I have a pandas dataframe that looks like this:
City | Lat | Long |
---|---|---|
Moscow | 55.7 | 37.3 |
Paris | 48.8 | 2.2 |
New York | 40.7 | -74.0 |
Moscow | 55.6 | 37.4 |
Paris | 48.9 | 2.3 |
New York | 40.8 | -74.1 |
Moscow | 55.8 | 37.2 |
Paris | 48.6 | 2.0 |
New York | 40.9 | -74.2 |
Let's say these lat/long values are completely inaccurate, so I want to replace them with actual coordinates of these cities.
I have another DataFrame (or a dictionary, if needed) that stores accurate coordinates for each City:
City | Lat | Long |
---|---|---|
Moscow | 55.751244 | 37.395744 |
Paris | 48.858093 | 2.294694 |
New York | 40.712772 | -74.006058 |
What's the easier way to update Lat / Long values for each City in the first table using values from the 2nd table?

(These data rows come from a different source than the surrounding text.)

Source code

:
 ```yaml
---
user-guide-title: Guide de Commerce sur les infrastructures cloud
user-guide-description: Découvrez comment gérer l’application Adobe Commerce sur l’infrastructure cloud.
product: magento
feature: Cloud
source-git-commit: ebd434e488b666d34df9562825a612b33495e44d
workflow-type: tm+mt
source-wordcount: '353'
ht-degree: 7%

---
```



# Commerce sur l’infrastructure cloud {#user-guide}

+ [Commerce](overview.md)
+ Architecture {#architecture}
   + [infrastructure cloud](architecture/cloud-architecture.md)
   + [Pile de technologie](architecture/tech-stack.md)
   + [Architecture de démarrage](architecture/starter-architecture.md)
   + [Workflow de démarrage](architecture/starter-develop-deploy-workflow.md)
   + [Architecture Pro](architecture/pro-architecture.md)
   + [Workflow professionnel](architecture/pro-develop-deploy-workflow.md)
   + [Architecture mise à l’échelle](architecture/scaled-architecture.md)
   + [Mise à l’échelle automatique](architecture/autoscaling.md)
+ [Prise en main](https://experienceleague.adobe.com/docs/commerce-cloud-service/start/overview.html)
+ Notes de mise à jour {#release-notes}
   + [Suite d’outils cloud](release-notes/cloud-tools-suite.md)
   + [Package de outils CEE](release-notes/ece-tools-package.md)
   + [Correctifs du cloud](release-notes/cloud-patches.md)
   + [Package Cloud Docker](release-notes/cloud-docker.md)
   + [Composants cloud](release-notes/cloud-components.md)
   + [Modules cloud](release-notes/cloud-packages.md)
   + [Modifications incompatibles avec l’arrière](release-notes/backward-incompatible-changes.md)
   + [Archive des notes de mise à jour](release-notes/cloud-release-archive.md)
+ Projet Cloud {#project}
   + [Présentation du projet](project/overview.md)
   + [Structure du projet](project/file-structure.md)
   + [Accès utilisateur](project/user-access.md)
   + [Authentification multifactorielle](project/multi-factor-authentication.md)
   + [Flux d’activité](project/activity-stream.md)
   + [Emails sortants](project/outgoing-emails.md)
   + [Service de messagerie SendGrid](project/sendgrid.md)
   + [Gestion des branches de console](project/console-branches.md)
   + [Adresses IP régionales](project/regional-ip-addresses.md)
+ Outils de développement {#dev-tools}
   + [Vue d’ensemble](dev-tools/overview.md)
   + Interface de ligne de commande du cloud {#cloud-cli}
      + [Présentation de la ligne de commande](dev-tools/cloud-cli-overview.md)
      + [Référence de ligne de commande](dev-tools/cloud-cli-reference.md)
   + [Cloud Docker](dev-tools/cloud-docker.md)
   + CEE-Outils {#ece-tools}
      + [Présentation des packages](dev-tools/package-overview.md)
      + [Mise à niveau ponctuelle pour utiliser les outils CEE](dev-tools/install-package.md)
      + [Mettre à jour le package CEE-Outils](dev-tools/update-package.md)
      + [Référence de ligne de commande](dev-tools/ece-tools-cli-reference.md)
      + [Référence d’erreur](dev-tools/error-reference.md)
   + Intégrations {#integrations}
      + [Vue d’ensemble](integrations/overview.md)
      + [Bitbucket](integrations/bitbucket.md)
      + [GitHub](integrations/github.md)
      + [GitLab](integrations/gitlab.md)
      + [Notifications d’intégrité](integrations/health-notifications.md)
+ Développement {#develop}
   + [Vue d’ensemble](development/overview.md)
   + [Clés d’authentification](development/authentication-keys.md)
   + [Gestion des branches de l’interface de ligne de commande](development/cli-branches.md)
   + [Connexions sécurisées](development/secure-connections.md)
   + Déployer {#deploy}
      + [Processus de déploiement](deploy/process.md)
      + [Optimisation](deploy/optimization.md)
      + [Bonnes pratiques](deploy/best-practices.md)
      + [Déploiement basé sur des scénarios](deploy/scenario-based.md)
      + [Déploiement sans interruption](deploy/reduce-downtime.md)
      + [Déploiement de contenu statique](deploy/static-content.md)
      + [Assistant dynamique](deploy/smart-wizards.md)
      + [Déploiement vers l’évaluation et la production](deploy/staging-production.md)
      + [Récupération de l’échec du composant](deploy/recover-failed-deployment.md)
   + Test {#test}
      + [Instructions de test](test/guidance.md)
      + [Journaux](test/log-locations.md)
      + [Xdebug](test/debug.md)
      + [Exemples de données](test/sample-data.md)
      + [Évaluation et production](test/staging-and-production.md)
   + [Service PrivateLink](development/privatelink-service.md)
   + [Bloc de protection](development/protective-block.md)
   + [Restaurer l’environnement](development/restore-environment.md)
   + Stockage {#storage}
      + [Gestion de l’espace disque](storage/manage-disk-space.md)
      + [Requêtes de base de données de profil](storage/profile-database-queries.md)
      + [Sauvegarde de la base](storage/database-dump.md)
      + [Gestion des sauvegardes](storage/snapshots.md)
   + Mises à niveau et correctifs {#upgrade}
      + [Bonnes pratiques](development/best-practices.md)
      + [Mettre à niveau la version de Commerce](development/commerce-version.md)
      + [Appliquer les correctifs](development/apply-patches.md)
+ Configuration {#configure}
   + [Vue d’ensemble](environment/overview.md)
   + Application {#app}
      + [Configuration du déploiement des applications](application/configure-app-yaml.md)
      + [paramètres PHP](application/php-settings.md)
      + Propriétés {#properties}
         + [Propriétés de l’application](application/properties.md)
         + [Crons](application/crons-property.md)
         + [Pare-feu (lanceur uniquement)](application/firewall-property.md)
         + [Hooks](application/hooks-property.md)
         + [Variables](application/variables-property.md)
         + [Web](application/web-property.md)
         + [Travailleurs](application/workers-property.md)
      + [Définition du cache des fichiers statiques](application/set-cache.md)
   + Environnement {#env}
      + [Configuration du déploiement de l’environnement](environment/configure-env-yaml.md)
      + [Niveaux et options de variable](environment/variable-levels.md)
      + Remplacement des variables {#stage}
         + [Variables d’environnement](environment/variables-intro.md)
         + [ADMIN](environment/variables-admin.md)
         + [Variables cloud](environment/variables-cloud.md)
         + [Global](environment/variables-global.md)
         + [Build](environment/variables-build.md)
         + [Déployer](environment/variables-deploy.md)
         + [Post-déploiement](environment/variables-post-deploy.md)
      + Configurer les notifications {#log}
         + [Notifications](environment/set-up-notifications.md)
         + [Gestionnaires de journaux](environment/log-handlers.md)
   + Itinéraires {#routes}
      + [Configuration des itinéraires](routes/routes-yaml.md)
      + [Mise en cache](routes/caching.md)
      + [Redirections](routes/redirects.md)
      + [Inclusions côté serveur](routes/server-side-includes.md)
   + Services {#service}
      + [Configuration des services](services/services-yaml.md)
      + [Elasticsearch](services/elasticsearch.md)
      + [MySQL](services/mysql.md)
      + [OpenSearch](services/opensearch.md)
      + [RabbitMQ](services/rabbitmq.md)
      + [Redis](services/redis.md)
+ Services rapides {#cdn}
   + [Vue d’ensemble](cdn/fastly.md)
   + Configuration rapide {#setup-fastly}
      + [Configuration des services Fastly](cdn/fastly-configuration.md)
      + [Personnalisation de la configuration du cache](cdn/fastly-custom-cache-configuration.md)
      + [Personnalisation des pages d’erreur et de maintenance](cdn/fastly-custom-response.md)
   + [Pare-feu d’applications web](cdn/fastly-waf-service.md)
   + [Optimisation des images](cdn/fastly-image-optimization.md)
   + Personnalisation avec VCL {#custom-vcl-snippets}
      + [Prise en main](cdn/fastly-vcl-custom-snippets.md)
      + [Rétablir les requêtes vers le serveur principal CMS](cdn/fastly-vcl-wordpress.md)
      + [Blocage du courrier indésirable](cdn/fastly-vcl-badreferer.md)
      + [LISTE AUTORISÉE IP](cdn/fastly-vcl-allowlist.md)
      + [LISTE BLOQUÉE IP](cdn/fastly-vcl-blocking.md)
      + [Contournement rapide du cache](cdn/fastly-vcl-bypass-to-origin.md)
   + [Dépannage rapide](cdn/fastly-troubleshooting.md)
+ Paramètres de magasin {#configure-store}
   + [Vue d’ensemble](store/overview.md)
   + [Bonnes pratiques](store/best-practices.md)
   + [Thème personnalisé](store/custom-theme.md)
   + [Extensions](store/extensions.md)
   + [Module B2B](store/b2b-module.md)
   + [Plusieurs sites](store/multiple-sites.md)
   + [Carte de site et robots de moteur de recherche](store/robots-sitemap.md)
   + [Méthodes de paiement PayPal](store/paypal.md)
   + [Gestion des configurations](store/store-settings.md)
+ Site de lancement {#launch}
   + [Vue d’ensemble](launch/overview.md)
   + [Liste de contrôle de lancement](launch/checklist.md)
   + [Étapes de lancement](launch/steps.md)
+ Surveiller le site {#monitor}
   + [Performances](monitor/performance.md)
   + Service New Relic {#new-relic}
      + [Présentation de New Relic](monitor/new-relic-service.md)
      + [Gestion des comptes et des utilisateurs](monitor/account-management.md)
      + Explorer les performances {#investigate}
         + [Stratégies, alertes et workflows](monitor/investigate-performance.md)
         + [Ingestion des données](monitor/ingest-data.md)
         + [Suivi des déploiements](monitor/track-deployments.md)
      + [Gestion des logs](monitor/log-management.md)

FYI, the actual dataset I am working with includes ~ 2 million rows with approximately 500 unique values in the 'City' field.
CodePudding user response:
Set the index of both dataframes to the same column ('City') and update df
with df2
, to override df1's values:
df1 = df1.set_index('City')
df2 = df2.set_index('City')
df1.update(df2)
df1
Lat Long
City
Moscow 55.751244 37.395744
Paris 48.858093 2.294694
New York 40.712772 -74.006058
Moscow 55.751244 37.395744
Paris 48.858093 2.294694
New York 40.712772 -74.006058
Moscow 55.751244 37.395744
Paris 48.858093 2.294694
New York 40.712772 -74.006058
CodePudding user response:
Try:
df_inaccurate.loc[df_inaccurate['City'].isin(df_accurate['City']),['Lat','Long']] = df_accurate[['Lat','Long']]
If you could provide a code of your dataframes instead of tables, I could test it. But this should work.